__PROVIDED MATERIAL__
* * *

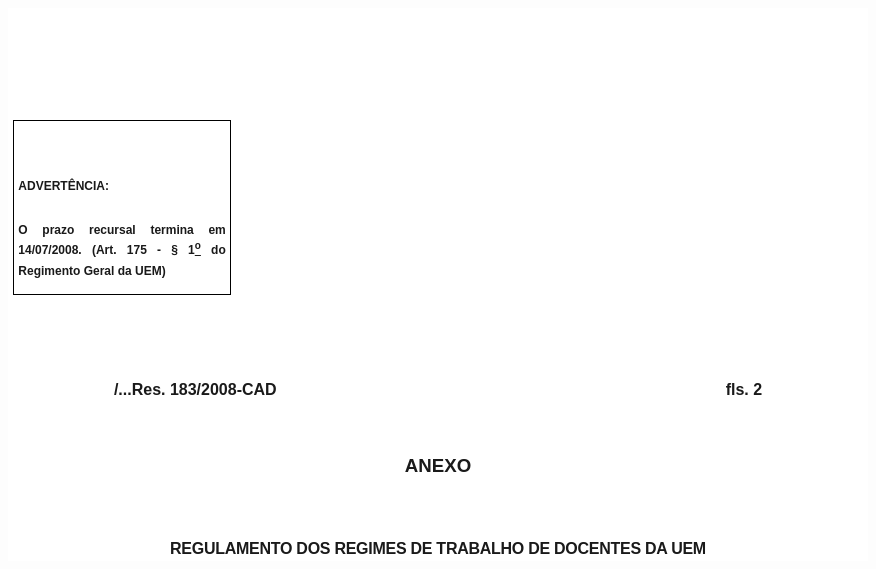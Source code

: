 <p class=MsoNormal style='text-align:justify;text-indent:8.0cm'><b
style='mso-bidi-font-weight:normal'><span style='font-size:12.0pt;font-family:
Arial;mso-bidi-font-family:"Times New Roman"'><o:p>&nbsp;</o:p></span></b></p>

<p class=MsoNormal style='text-align:justify;text-indent:8.0cm'><b
style='mso-bidi-font-weight:normal'><span style='font-size:12.0pt;font-family:
Arial;mso-bidi-font-family:"Times New Roman"'><o:p>&nbsp;</o:p></span></b></p>

<p class=MsoNormal style='text-align:justify;text-indent:8.0cm'><b
style='mso-bidi-font-weight:normal'><span style='font-size:12.0pt;font-family:
Arial;mso-bidi-font-family:"Times New Roman"'><o:p>&nbsp;</o:p></span></b></p>

<table class=MsoNormalTable border=1 cellspacing=0 cellpadding=0
 style='margin-left:3.5pt;border-collapse:collapse;border:none;mso-border-alt:
 solid windowtext .5pt;mso-padding-alt:0cm 3.5pt 0cm 3.5pt;mso-border-insideh:
 .5pt solid windowtext;mso-border-insidev:.5pt solid windowtext'>
 <tr style='mso-yfti-irow:0;mso-yfti-firstrow:yes;mso-yfti-lastrow:yes'>
  <td width=207 valign=top style='width:155.6pt;border:solid windowtext 1.0pt;
  mso-border-alt:solid windowtext .5pt;padding:0cm 3.5pt 0cm 3.5pt'>
  <h1><span style='font-size:9.0pt;mso-bidi-font-size:10.0pt;font-family:Arial;
  mso-bidi-font-family:"Times New Roman"'>ADVERTÊNCIA:<o:p></o:p></span></h1>
  <p class=MsoNormal style='text-align:justify'><b style='mso-bidi-font-weight:
  normal'><span style='font-size:9.0pt;mso-bidi-font-size:10.0pt;font-family:
  Arial;mso-bidi-font-family:"Times New Roman"'>O prazo recursal termina em 14/07/2008.
  (Art. 175 - § 1<u><sup>o</sup></u> do Regimento Geral da UEM)</span></b><span
  style='font-size:9.0pt;mso-bidi-font-size:10.0pt;font-family:Arial;
  mso-bidi-font-family:"Times New Roman"'><o:p></o:p></span></p>
  </td>
 </tr>
</table>

<p class=MsoNormal align=center style='text-align:center'><o:p>&nbsp;</o:p></p>

<span style='font-size:10.0pt;font-family:"Times New Roman";mso-fareast-font-family:
"Times New Roman";mso-ansi-language:PT-BR;mso-fareast-language:EN-US;
mso-bidi-language:AR-SA'><br clear=all style='page-break-before:always'>
</span>

<p class=MsoNormal align=center style='text-align:center'><b style='mso-bidi-font-weight:
normal'><span style='font-size:12.0pt;font-family:Arial'>/...Res. 183/2008-CAD<span
style='mso-tab-count:7'>                                                                             </span><span
style='mso-tab-count:2'>                        </span>fls. 2<o:p></o:p></span></b></p>

<p class=MsoNormal align=center style='text-align:center'><span
style='font-size:12.0pt;font-family:Arial'><o:p>&nbsp;</o:p></span></p>

<p class=MsoNormal align=center style='text-align:center'><b style='mso-bidi-font-weight:
normal'><span style='font-size:14.0pt;font-family:Arial'>ANEXO<o:p></o:p></span></b></p>

<p class=MsoNormal align=center style='text-align:center'><b style='mso-bidi-font-weight:
normal'><span style='font-size:14.0pt;font-family:Arial'><o:p>&nbsp;</o:p></span></b></p>

<p class=MsoNormal align=center style='text-align:center'><b style='mso-bidi-font-weight:
normal'><span style='font-size:12.0pt;font-family:Arial;mso-bidi-font-family:
"Times New Roman";text-transform:uppercase;letter-spacing:-.2pt'>Regulamento
dos Regimes de Trabalho de Docentes da UEM</span></b><b style='mso-bidi-font-weight:
normal'><span style='font-size:14.0pt;font-family:Arial;text-transform:uppercase'><o:p></o:p></span></b></p>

* * *

__TASK DIRECTIONS__
The listing above needs to be output again exactly. Don't include the pictures.

__RESPONSE AREA__
Source code

: <p class=MsoNormal style='text-align:justify;text-indent:8.0cm'><b
style='mso-bidi-font-weight:normal'><span style='font-size:12.0pt;font-family:
Arial;mso-bidi-font-family:"Times New Roman"'><o:p>&nbsp;</o:p></span></b></p>

<p class=MsoNormal style='text-align:justify;text-indent:8.0cm'><b
style='mso-bidi-font-weight:normal'><span style='font-size:12.0pt;font-family:
Arial;mso-bidi-font-family:"Times New Roman"'><o:p>&nbsp;</o:p></span></b></p>

<p class=MsoNormal style='text-align:justify;text-indent:8.0cm'><b
style='mso-bidi-font-weight:normal'><span style='font-size:12.0pt;font-family:
Arial;mso-bidi-font-family:"Times New Roman"'><o:p>&nbsp;</o:p></span></b></p>

<table class=MsoNormalTable border=1 cellspacing=0 cellpadding=0
 style='margin-left:3.5pt;border-collapse:collapse;border:none;mso-border-alt:
 solid windowtext .5pt;mso-padding-alt:0cm 3.5pt 0cm 3.5pt;mso-border-insideh:
 .5pt solid windowtext;mso-border-insidev:.5pt solid windowtext'>
 <tr style='mso-yfti-irow:0;mso-yfti-firstrow:yes;mso-yfti-lastrow:yes'>
  <td width=207 valign=top style='width:155.6pt;border:solid windowtext 1.0pt;
  mso-border-alt:solid windowtext .5pt;padding:0cm 3.5pt 0cm 3.5pt'>
  <h1><span style='font-size:9.0pt;mso-bidi-font-size:10.0pt;font-family:Arial;
  mso-bidi-font-family:"Times New Roman"'>ADVERTÊNCIA:<o:p></o:p></span></h1>
  <p class=MsoNormal style='text-align:justify'><b style='mso-bidi-font-weight:
  normal'><span style='font-size:9.0pt;mso-bidi-font-size:10.0pt;font-family:
  Arial;mso-bidi-font-family:"Times New Roman"'>O prazo recursal termina em 14/07/2008.
  (Art. 175 - § 1<u><sup>o</sup></u> do Regimento Geral da UEM)</span></b><span
  style='font-size:9.0pt;mso-bidi-font-size:10.0pt;font-family:Arial;
  mso-bidi-font-family:"Times New Roman"'><o:p></o:p></span></p>
  </td>
 </tr>
</table>

<p class=MsoNormal align=center style='text-align:center'><o:p>&nbsp;</o:p></p>

<span style='font-size:10.0pt;font-family:"Times New Roman";mso-fareast-font-family:
"Times New Roman";mso-ansi-language:PT-BR;mso-fareast-language:EN-US;
mso-bidi-language:AR-SA'><br clear=all style='page-break-before:always'>
</span>

<p class=MsoNormal align=center style='text-align:center'><b style='mso-bidi-font-weight:
normal'><span style='font-size:12.0pt;font-family:Arial'>/...Res. 183/2008-CAD<span
style='mso-tab-count:7'>                                                                             </span><span
style='mso-tab-count:2'>                        </span>fls. 2<o:p></o:p></span></b></p>

<p class=MsoNormal align=center style='text-align:center'><span
style='font-size:12.0pt;font-family:Arial'><o:p>&nbsp;</o:p></span></p>

<p class=MsoNormal align=center style='text-align:center'><b style='mso-bidi-font-weight:
normal'><span style='font-size:14.0pt;font-family:Arial'>ANEXO<o:p></o:p></span></b></p>

<p class=MsoNormal align=center style='text-align:center'><b style='mso-bidi-font-weight:
normal'><span style='font-size:14.0pt;font-family:Arial'><o:p>&nbsp;</o:p></span></b></p>

<p class=MsoNormal align=center style='text-align:center'><b style='mso-bidi-font-weight:
normal'><span style='font-size:12.0pt;font-family:Arial;mso-bidi-font-family:
"Times New Roman";text-transform:uppercase;letter-spacing:-.2pt'>Regulamento
dos Regimes de Trabalho de Docentes da UEM</span></b><b style='mso-bidi-font-weight:
normal'><span style='font-size:14.0pt;font-family:Arial;text-transform:uppercase'><o:p></o:p></span></b></p>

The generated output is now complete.